What I know is that for some popular kernels such as SE kernels or Matern kernels, $H_k$ is dense in $C^{0}(\mathcal{X})$ with respect to sup-norm if $\mathcal{X}$ is compact (ref: Miccheli et al., 2006). This result can also be expanded to $L^p$-denseness (ref: Sriperumbudur et al., 2011). Thus it might be helpful for you to read these references.

Also, in Kanagawa et al., 2018, there is an explicit representation of RKHS $H_k$ using Fourier transform (Theorem 2.4) for stationary kernels.

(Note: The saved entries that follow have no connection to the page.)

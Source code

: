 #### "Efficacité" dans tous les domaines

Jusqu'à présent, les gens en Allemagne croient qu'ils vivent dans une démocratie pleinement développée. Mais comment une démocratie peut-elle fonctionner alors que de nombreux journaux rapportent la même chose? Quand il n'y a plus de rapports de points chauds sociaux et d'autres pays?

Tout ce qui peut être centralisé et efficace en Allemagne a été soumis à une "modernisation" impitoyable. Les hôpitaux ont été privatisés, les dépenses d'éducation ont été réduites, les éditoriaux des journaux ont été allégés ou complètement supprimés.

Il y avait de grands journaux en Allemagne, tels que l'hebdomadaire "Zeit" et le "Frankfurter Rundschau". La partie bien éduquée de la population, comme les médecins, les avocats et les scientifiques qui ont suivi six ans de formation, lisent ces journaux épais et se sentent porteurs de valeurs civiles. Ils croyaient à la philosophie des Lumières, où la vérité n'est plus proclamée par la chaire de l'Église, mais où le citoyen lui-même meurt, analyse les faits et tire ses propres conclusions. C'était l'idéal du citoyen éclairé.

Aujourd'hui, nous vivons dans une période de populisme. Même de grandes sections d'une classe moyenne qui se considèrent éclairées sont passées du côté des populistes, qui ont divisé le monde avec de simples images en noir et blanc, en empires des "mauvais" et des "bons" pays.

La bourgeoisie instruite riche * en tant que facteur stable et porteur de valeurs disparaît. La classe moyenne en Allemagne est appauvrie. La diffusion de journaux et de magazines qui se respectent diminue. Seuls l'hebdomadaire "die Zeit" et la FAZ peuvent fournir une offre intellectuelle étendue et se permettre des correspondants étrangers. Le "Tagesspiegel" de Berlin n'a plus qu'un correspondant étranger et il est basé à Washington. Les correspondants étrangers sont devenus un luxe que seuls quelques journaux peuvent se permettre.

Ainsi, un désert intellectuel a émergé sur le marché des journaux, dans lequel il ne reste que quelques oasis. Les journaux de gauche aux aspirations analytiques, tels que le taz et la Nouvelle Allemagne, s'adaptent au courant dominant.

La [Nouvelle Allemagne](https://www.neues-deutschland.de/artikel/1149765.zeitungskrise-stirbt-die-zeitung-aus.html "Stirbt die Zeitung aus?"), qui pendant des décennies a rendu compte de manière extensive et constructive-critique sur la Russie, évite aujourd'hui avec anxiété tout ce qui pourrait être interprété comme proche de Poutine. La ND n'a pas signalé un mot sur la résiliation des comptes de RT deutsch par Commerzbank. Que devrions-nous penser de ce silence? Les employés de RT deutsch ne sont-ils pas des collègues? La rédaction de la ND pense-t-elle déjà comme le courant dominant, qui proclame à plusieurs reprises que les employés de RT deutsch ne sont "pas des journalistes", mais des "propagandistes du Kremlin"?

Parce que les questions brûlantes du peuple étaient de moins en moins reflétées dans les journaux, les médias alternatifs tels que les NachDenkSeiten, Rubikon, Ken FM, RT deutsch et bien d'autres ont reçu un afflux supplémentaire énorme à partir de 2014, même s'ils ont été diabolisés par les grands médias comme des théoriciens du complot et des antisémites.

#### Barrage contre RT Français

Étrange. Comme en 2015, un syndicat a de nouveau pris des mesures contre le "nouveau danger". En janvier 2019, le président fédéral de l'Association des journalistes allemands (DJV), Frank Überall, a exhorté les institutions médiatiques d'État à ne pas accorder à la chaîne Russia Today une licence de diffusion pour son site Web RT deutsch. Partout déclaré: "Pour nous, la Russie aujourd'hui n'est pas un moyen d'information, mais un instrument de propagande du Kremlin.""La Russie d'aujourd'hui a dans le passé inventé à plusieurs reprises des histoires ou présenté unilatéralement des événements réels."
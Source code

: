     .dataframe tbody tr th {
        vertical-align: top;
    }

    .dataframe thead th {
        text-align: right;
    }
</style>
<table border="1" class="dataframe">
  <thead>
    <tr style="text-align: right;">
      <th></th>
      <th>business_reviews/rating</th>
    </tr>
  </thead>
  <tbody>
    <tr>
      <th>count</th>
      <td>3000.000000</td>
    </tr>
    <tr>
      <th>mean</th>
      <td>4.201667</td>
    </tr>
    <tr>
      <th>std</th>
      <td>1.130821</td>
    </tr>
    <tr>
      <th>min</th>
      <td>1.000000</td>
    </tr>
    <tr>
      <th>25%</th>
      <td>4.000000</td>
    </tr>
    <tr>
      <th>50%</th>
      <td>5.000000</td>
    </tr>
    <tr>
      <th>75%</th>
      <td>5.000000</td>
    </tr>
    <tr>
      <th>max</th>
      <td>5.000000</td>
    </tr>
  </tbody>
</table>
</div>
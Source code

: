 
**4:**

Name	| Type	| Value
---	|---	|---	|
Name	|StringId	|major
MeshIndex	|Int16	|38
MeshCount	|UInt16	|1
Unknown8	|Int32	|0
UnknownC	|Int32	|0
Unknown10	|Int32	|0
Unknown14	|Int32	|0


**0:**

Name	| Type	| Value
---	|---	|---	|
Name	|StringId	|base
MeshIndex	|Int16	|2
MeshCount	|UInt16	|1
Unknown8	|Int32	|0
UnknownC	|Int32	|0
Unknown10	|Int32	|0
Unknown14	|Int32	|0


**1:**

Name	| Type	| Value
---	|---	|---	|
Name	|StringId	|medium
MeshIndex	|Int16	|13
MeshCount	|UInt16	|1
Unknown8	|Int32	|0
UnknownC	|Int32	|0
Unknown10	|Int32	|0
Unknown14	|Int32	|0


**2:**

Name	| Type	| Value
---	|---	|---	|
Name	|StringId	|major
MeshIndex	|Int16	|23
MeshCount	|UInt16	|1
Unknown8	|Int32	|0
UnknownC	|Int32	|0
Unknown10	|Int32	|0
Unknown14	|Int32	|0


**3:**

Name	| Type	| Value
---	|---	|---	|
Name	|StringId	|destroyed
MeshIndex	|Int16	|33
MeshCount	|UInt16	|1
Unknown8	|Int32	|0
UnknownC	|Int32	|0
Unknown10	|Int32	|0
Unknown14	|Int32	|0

According to this reference (Remark 2.12), roughly speaking, a function $f$ is in $H_k$ if and only if $f \in C(\mathcal{X}) \cap L^2 (\mathcal{X})$ and $f$ is smooth enough (i.e., $\hat{f}(\omega)$ is small enough for large $\omega$) compared to the kernel $k$.

However, neither do I haven't seen explicit example of function $f$ that is not in RKHS generated by popular kernels such as SE kernels, but continuous.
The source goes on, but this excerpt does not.